Applix's first office suite, introduced in 1986, was called Alis, which was available for Unix workstations from Digital Equipment Corporation (DEC), Sun Microsystems and others. In addition to providing a graphical office suite environment with a number of modules including graphics editor and word processing functions, very advanced for the time, Alis was distinguished by a very powerful scripting language called "ELF" (Extended Language Facility), which was capable of, for example, reading spreadsheet data, performing calculations on it, and merging results into text documents.

Alis was marketed with promotional items themed around Alice's Adventures in Wonderland. One such was a mug depicting the tea party scene from the book, with a Cheshire Cat that disappeared when the mug was filled with a hot beverage.

==Aster*x and Applixware==
Applixware's next major project in 1991 was called Aster*x, but was renamed to Applixware in 1993. During the mid-1990s, Applixware was one of a small number of WYSIWYG word processors available for Unix systems. Competitors included products from Island Software and proprietary software from the manufacturers of Unix workstations.
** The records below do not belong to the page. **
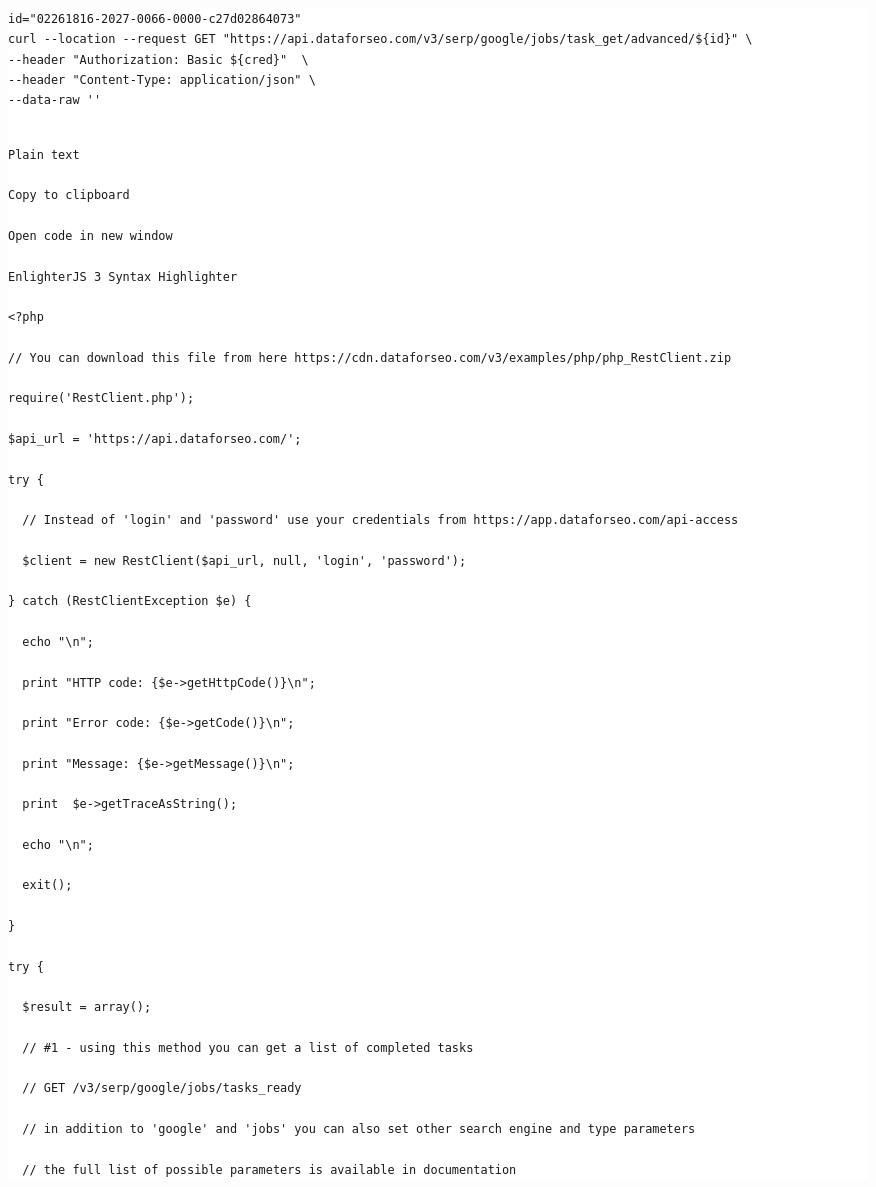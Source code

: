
 ```
id="02261816-2027-0066-0000-c27d02864073"
curl --location --request GET "https://api.dataforseo.com/v3/serp/google/jobs/task_get/advanced/${id}" \
--header "Authorization: Basic ${cred}"  \
--header "Content-Type: application/json" \
--data-raw ''

```

```

Plain text

Copy to clipboard

Open code in new window

EnlighterJS 3 Syntax Highlighter

<?php

// You can download this file from here https://cdn.dataforseo.com/v3/examples/php/php_RestClient.zip

require('RestClient.php');

$api_url = 'https://api.dataforseo.com/';

try {

  // Instead of 'login' and 'password' use your credentials from https://app.dataforseo.com/api-access

  $client = new RestClient($api_url, null, 'login', 'password');

} catch (RestClientException $e) {

  echo "\n";

  print "HTTP code: {$e->getHttpCode()}\n";

  print "Error code: {$e->getCode()}\n";

  print "Message: {$e->getMessage()}\n";

  print  $e->getTraceAsString();

  echo "\n";

  exit();

}

try {

  $result = array();

  // #1 - using this method you can get a list of completed tasks

  // GET /v3/serp/google/jobs/tasks_ready

  // in addition to 'google' and 'jobs' you can also set other search engine and type parameters

  // the full list of possible parameters is available in documentation
```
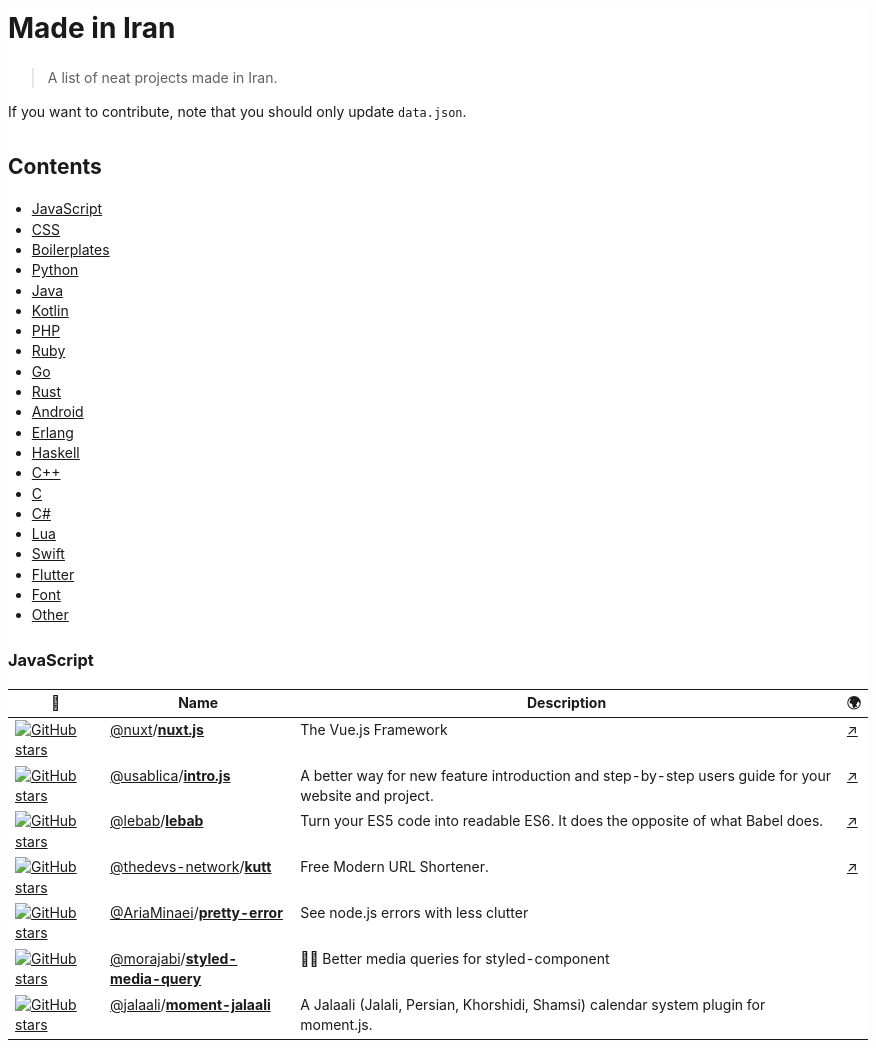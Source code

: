 # Made in Iran

> A list of neat projects made in Iran.

If you want to contribute, note that you should only update `data.json`.

## Contents
 - [JavaScript](#javascript)
 - [CSS](#css)
 - [Boilerplates](#boilerplates)
 - [Python](#python)
 - [Java](#java)
 - [Kotlin](#kotlin)
 - [PHP](#php)
 - [Ruby](#ruby)
 - [Go](#go)
 - [Rust](#rust)
 - [Android](#android)
 - [Erlang](#erlang)
 - [Haskell](#haskell)
 - [C++](#cpp)
 - [C](#c)
 - [C#](#c#)
 - [Lua](#lua)
 - [Swift](#swift)
 - [Flutter](#flutter)
 - [Font](#font)
 - [Other](#other)



<h3><a name="javascript"></a>JavaScript</h3>

:star2: | Name | Description | 🌍
--- | --- | --- | ---
[![GitHub stars](https://img.shields.io/github/stars/nuxt/nuxt.js.svg?label=stars)](https://github.com/nuxt/nuxt.js/stargazers) | [@nuxt](https://github.com/nuxt)/[**nuxt.js**](https://github.com/nuxt/nuxt.js) | The Vue.js Framework | [:arrow_upper_right:](https://nuxtjs.org)
[![GitHub stars](https://img.shields.io/github/stars/usablica/intro.js.svg?label=stars)](https://github.com/usablica/intro.js/stargazers) | [@usablica](https://github.com/usablica)/[**intro.js**](https://github.com/usablica/intro.js) | A better way for new feature introduction and step-by-step users guide for your website and project. | [:arrow_upper_right:](http://introjs.com)
[![GitHub stars](https://img.shields.io/github/stars/lebab/lebab.svg?label=stars)](https://github.com/lebab/lebab/stargazers) | [@lebab](https://github.com/lebab)/[**lebab**](https://github.com/lebab/lebab) | Turn your ES5 code into readable ES6. It does the opposite of what Babel does. | [:arrow_upper_right:](https://uniibu.github.io/lebab-ce/)
[![GitHub stars](https://img.shields.io/github/stars/thedevs-network/kutt.svg?label=stars)](https://github.com/thedevs-network/kutt/stargazers) | [@thedevs-network](https://github.com/thedevs-network)/[**kutt**](https://github.com/thedevs-network/kutt) | Free Modern URL Shortener. | [:arrow_upper_right:](https://kutt.it)
[![GitHub stars](https://img.shields.io/github/stars/AriaMinaei/pretty-error.svg?label=stars)](https://github.com/AriaMinaei/pretty-error/stargazers) | [@AriaMinaei](https://github.com/AriaMinaei)/[**pretty-error**](https://github.com/AriaMinaei/pretty-error) | See node.js errors with less clutter | 
[![GitHub stars](https://img.shields.io/github/stars/morajabi/styled-media-query.svg?label=stars)](https://github.com/morajabi/styled-media-query/stargazers) | [@morajabi](https://github.com/morajabi)/[**styled-media-query**](https://github.com/morajabi/styled-media-query) | 💅💍  Better media queries for styled-component | 
[![GitHub stars](https://img.shields.io/github/stars/jalaali/moment-jalaali.svg?label=stars)](https://github.com/jalaali/moment-jalaali/stargazers) | [@jalaali](https://github.com/jalaali)/[**moment-jalaali**](https://github.com/jalaali/moment-jalaali) | A Jalaali (Jalali, Persian, Khorshidi, Shamsi) calendar system plugin for moment.js. | 
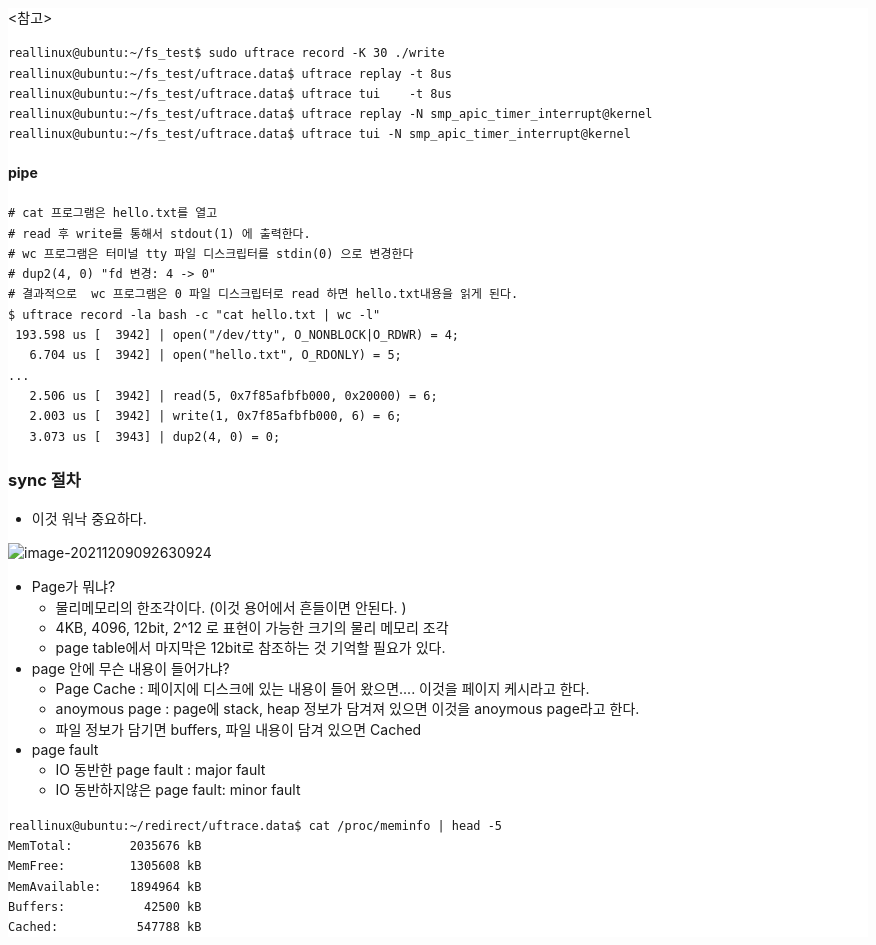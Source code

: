 <참고>

```
reallinux@ubuntu:~/fs_test$ sudo uftrace record -K 30 ./write
reallinux@ubuntu:~/fs_test/uftrace.data$ uftrace replay -t 8us
reallinux@ubuntu:~/fs_test/uftrace.data$ uftrace tui    -t 8us
reallinux@ubuntu:~/fs_test/uftrace.data$ uftrace replay -N smp_apic_timer_interrupt@kernel
reallinux@ubuntu:~/fs_test/uftrace.data$ uftrace tui -N smp_apic_timer_interrupt@kernel
```



#### pipe

```
# cat 프로그램은 hello.txt를 열고
# read 후 write를 통해서 stdout(1) 에 출력한다.
# wc 프로그램은 터미널 tty 파일 디스크립터를 stdin(0) 으로 변경한다
# dup2(4, 0) "fd 변경: 4 -> 0"
# 결과적으로  wc 프로그램은 0 파일 디스크립터로 read 하면 hello.txt내용을 읽게 된다. 
$ uftrace record -la bash -c "cat hello.txt | wc -l"
 193.598 us [  3942] | open("/dev/tty", O_NONBLOCK|O_RDWR) = 4;
   6.704 us [  3942] | open("hello.txt", O_RDONLY) = 5;
...
   2.506 us [  3942] | read(5, 0x7f85afbfb000, 0x20000) = 6;
   2.003 us [  3942] | write(1, 0x7f85afbfb000, 6) = 6;
   3.073 us [  3943] | dup2(4, 0) = 0;

```



### sync 절차

* 이것 워낙 중요하다. 

![image-20211209092630924](D:\Code\linuxkernel\img\image-20211209092630924.png)



* Page가 뭐냐?
  * 물리메모리의 한조각이다. (이것 용어에서 흔들이면 안된다. )
  * 4KB, 4096, 12bit, 2^12 로 표현이 가능한 크기의 물리 메모리 조각
  * page table에서 마지막은 12bit로 참조하는 것 기억할 필요가 있다.
* page 안에 무슨 내용이 들어가냐?
  * Page Cache : 페이지에 디스크에 있는 내용이 들어 왔으면.... 이것을 페이지 케시라고 한다. 
  * anoymous page : page에 stack, heap 정보가 담겨져 있으면 이것을 anoymous page라고 한다. 
  * 파일 정보가 담기면  buffers, 파일 내용이 담겨 있으면 Cached
* page fault
  * IO 동반한 page fault : major fault
  * IO 동반하지않은 page fault: minor fault

```
reallinux@ubuntu:~/redirect/uftrace.data$ cat /proc/meminfo | head -5
MemTotal:        2035676 kB
MemFree:         1305608 kB
MemAvailable:    1894964 kB
Buffers:           42500 kB
Cached:           547788 kB
```
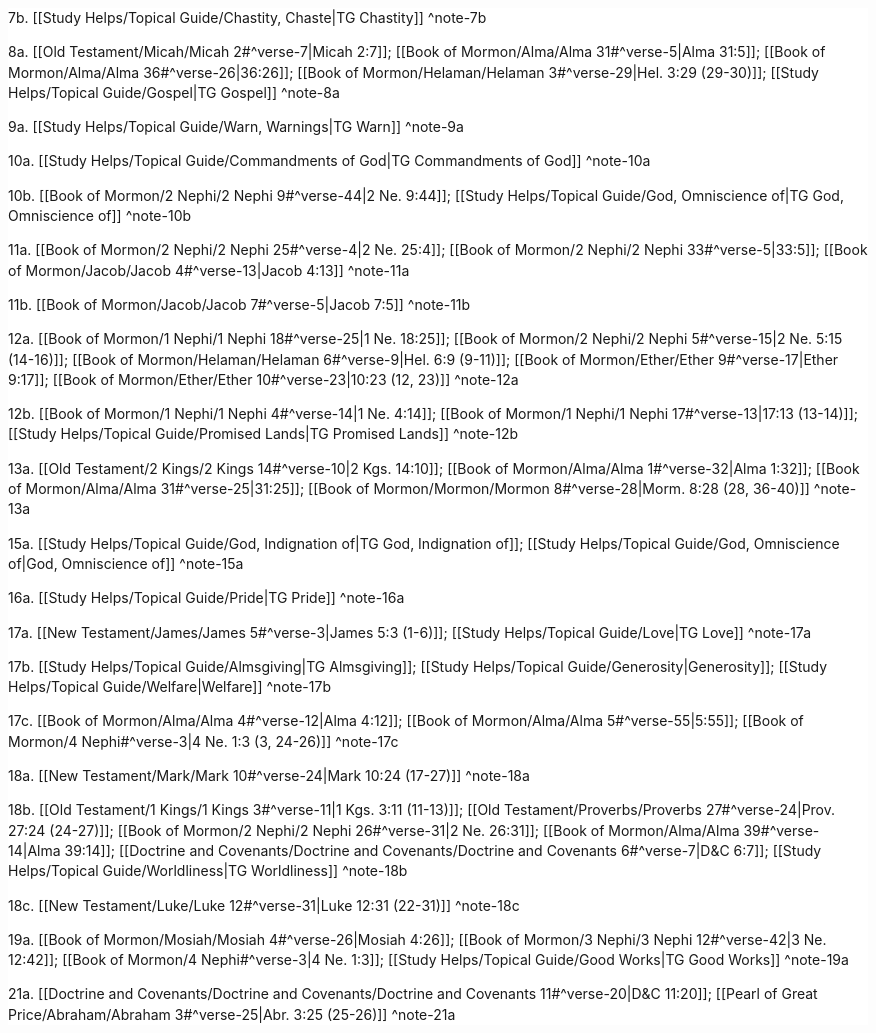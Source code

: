 7b. [[Study Helps/Topical Guide/Chastity, Chaste|TG Chastity]] ^note-7b

8a. [[Old Testament/Micah/Micah 2#^verse-7|Micah 2:7]]; [[Book of Mormon/Alma/Alma 31#^verse-5|Alma 31:5]]; [[Book of Mormon/Alma/Alma 36#^verse-26|36:26]]; [[Book of Mormon/Helaman/Helaman 3#^verse-29|Hel. 3:29 (29-30)]]; [[Study Helps/Topical Guide/Gospel|TG Gospel]] ^note-8a

9a. [[Study Helps/Topical Guide/Warn, Warnings|TG Warn]] ^note-9a

10a. [[Study Helps/Topical Guide/Commandments of God|TG Commandments of God]] ^note-10a

10b. [[Book of Mormon/2 Nephi/2 Nephi 9#^verse-44|2 Ne. 9:44]]; [[Study Helps/Topical Guide/God, Omniscience of|TG God, Omniscience of]] ^note-10b

11a. [[Book of Mormon/2 Nephi/2 Nephi 25#^verse-4|2 Ne. 25:4]]; [[Book of Mormon/2 Nephi/2 Nephi 33#^verse-5|33:5]]; [[Book of Mormon/Jacob/Jacob 4#^verse-13|Jacob 4:13]] ^note-11a

11b. [[Book of Mormon/Jacob/Jacob 7#^verse-5|Jacob 7:5]] ^note-11b

12a. [[Book of Mormon/1 Nephi/1 Nephi 18#^verse-25|1 Ne. 18:25]]; [[Book of Mormon/2 Nephi/2 Nephi 5#^verse-15|2 Ne. 5:15 (14-16)]]; [[Book of Mormon/Helaman/Helaman 6#^verse-9|Hel. 6:9 (9-11)]]; [[Book of Mormon/Ether/Ether 9#^verse-17|Ether 9:17]]; [[Book of Mormon/Ether/Ether 10#^verse-23|10:23 (12, 23)]] ^note-12a

12b. [[Book of Mormon/1 Nephi/1 Nephi 4#^verse-14|1 Ne. 4:14]]; [[Book of Mormon/1 Nephi/1 Nephi 17#^verse-13|17:13 (13-14)]]; [[Study Helps/Topical Guide/Promised Lands|TG Promised Lands]] ^note-12b

13a. [[Old Testament/2 Kings/2 Kings 14#^verse-10|2 Kgs. 14:10]]; [[Book of Mormon/Alma/Alma 1#^verse-32|Alma 1:32]]; [[Book of Mormon/Alma/Alma 31#^verse-25|31:25]]; [[Book of Mormon/Mormon/Mormon 8#^verse-28|Morm. 8:28 (28, 36-40)]] ^note-13a

15a. [[Study Helps/Topical Guide/God, Indignation of|TG God, Indignation of]]; [[Study Helps/Topical Guide/God, Omniscience of|God, Omniscience of]] ^note-15a

16a. [[Study Helps/Topical Guide/Pride|TG Pride]] ^note-16a

17a. [[New Testament/James/James 5#^verse-3|James 5:3 (1-6)]]; [[Study Helps/Topical Guide/Love|TG Love]] ^note-17a

17b. [[Study Helps/Topical Guide/Almsgiving|TG Almsgiving]]; [[Study Helps/Topical Guide/Generosity|Generosity]]; [[Study Helps/Topical Guide/Welfare|Welfare]] ^note-17b

17c. [[Book of Mormon/Alma/Alma 4#^verse-12|Alma 4:12]]; [[Book of Mormon/Alma/Alma 5#^verse-55|5:55]]; [[Book of Mormon/4 Nephi#^verse-3|4 Ne. 1:3 (3, 24-26)]] ^note-17c

18a. [[New Testament/Mark/Mark 10#^verse-24|Mark 10:24 (17-27)]] ^note-18a

18b. [[Old Testament/1 Kings/1 Kings 3#^verse-11|1 Kgs. 3:11 (11-13)]]; [[Old Testament/Proverbs/Proverbs 27#^verse-24|Prov. 27:24 (24-27)]]; [[Book of Mormon/2 Nephi/2 Nephi 26#^verse-31|2 Ne. 26:31]]; [[Book of Mormon/Alma/Alma 39#^verse-14|Alma 39:14]]; [[Doctrine and Covenants/Doctrine and Covenants/Doctrine and Covenants 6#^verse-7|D&C 6:7]]; [[Study Helps/Topical Guide/Worldliness|TG Worldliness]] ^note-18b

18c. [[New Testament/Luke/Luke 12#^verse-31|Luke 12:31 (22-31)]] ^note-18c

19a. [[Book of Mormon/Mosiah/Mosiah 4#^verse-26|Mosiah 4:26]]; [[Book of Mormon/3 Nephi/3 Nephi 12#^verse-42|3 Ne. 12:42]]; [[Book of Mormon/4 Nephi#^verse-3|4 Ne. 1:3]]; [[Study Helps/Topical Guide/Good Works|TG Good Works]] ^note-19a

21a. [[Doctrine and Covenants/Doctrine and Covenants/Doctrine and Covenants 11#^verse-20|D&C 11:20]]; [[Pearl of Great Price/Abraham/Abraham 3#^verse-25|Abr. 3:25 (25-26)]] ^note-21a
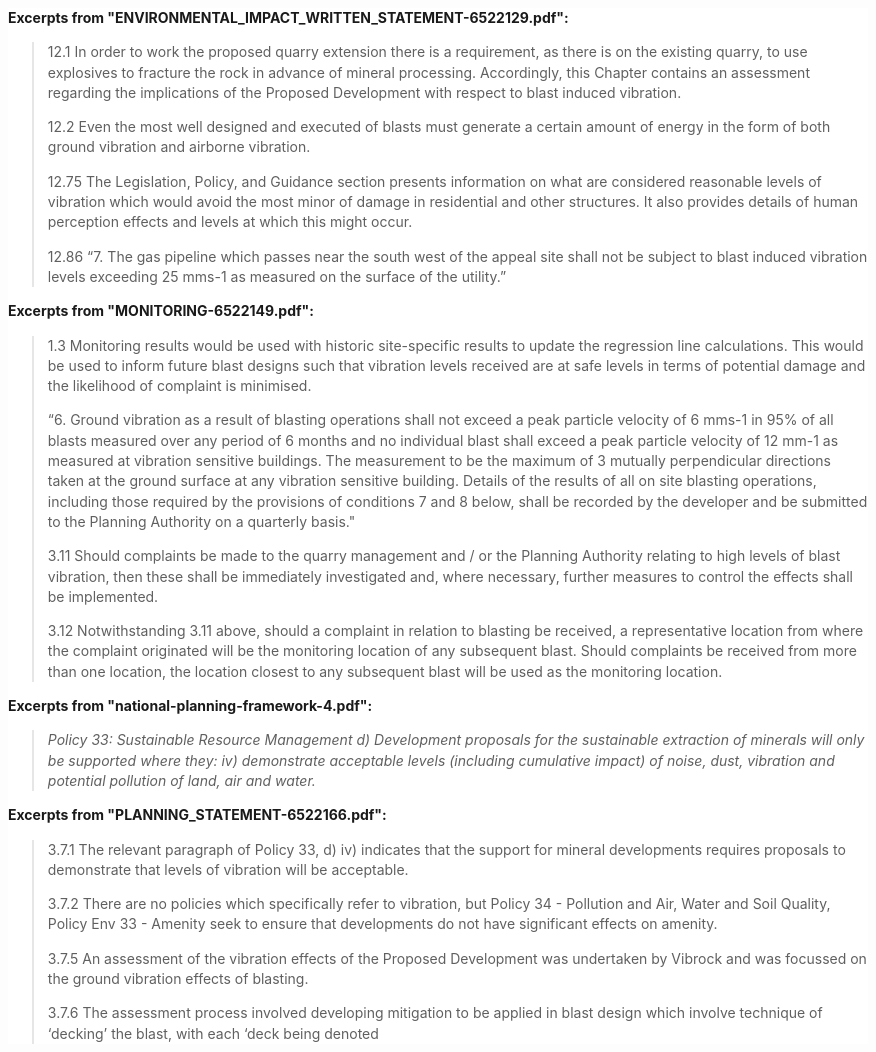 **Excerpts from "ENVIRONMENTAL_IMPACT_WRITTEN_STATEMENT-6522129.pdf":**

>12.1 In order to work the proposed quarry extension there is a requirement, as there is on the existing quarry, to use explosives to fracture the rock in advance of mineral processing. Accordingly, this Chapter contains an assessment regarding the implications of the Proposed Development with respect to blast induced vibration.
>
>12.2 Even the most well designed and executed of blasts must generate a certain amount of energy in the form of both ground vibration and airborne vibration.
>
>12.75 The Legislation, Policy, and Guidance section presents information on what are considered reasonable levels of vibration which would avoid the most minor of damage in residential and other structures. It also provides details of human perception effects and levels at which this might occur.
>
>12.86  “7. The gas pipeline which passes near the south west of the appeal site shall not be subject to blast induced vibration levels exceeding 25 mms-1 as measured on the surface of the utility.”

**Excerpts from "MONITORING-6522149.pdf":**

>1.3 Monitoring results would be used with historic site-specific results to update the regression line calculations.  This would be used to inform future blast designs such that vibration levels received are at safe levels in terms of potential damage and the likelihood of complaint is minimised.
>
>“6. Ground vibration as a result of blasting operations shall not exceed a peak particle velocity of 6 mms-1 in 95% of all blasts measured over any period of 6 months and no individual blast shall exceed a peak particle velocity of 12 mm-1 as measured at vibration sensitive buildings. The measurement to be the maximum of 3 mutually perpendicular directions taken at the ground surface at any vibration sensitive building. Details of the results of all on site blasting operations, including those required by the provisions of conditions 7 and 8 below, shall be recorded by the developer and be submitted to the Planning Authority on a quarterly basis."
>
>3.11 Should complaints be made to the quarry management and / or the Planning Authority relating to high levels of blast vibration, then these shall be immediately investigated and, where necessary, further measures to control the effects shall be implemented.
>
>3.12 Notwithstanding 3.11 above, should a complaint in relation to blasting be received, a representative location from where the complaint originated will be the monitoring location of any subsequent blast.  Should complaints be received from more than one location, the location closest to any subsequent blast will be used as the monitoring location.

**Excerpts from "national-planning-framework-4.pdf":**

>*Policy 33: Sustainable Resource Management*
>*d) Development proposals for the sustainable extraction of minerals will only be supported where they: iv) demonstrate acceptable levels (including cumulative impact) of noise, dust, vibration and potential pollution of land, air and water.*

**Excerpts from "PLANNING_STATEMENT-6522166.pdf":**

>3.7.1 The relevant paragraph of Policy 33, d) iv) indicates that the support for mineral developments requires proposals to demonstrate that levels of vibration will be acceptable.
>
>3.7.2 There are no policies which specifically refer to vibration, but Policy 34 - Pollution and Air, Water and Soil Quality, Policy Env 33 - Amenity seek to ensure that developments do not have significant effects on amenity.
>
>3.7.5 An assessment of the vibration effects of the Proposed Development was undertaken by Vibrock and was focussed on the ground vibration effects of blasting.
>
>3.7.6 The assessment process involved developing mitigation to be applied in blast design which involve technique of ‘decking’ the blast, with each ‘deck being denoted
In the late 1990s, Linux began to emerge as a desktop operating system, and Applixware was ported to Red Hat Linux, becoming the first graphical office suite for the platform. Sales expanded to the point where Applixware was available across the USA as shrink-wrapped software on retail shelves at stores like CompUSA and Micro Center.

In 1999, Sun Microsystems bought a competing product, StarOffice, and turned it into the open source OpenOffice software suite. The release of StarOffice hurt the market for competing software, and Applixware sales declined.

==After OpenOffice==
Applix Inc. began to seek other software markets, leveraging the power of their scripting engine and flexible architecture to expand into business intelligence software markets such as OLAP. Applixware is often used in the industrial world as a means of developing large scale Unix and Linux applications, and gluing together other applications.

The Applixware unit of the company was renamed Vistasource, Inc., and sold to Parallax Capital Partners in 2001.

Vistasource now offers a freely available limited version for home users on Linux.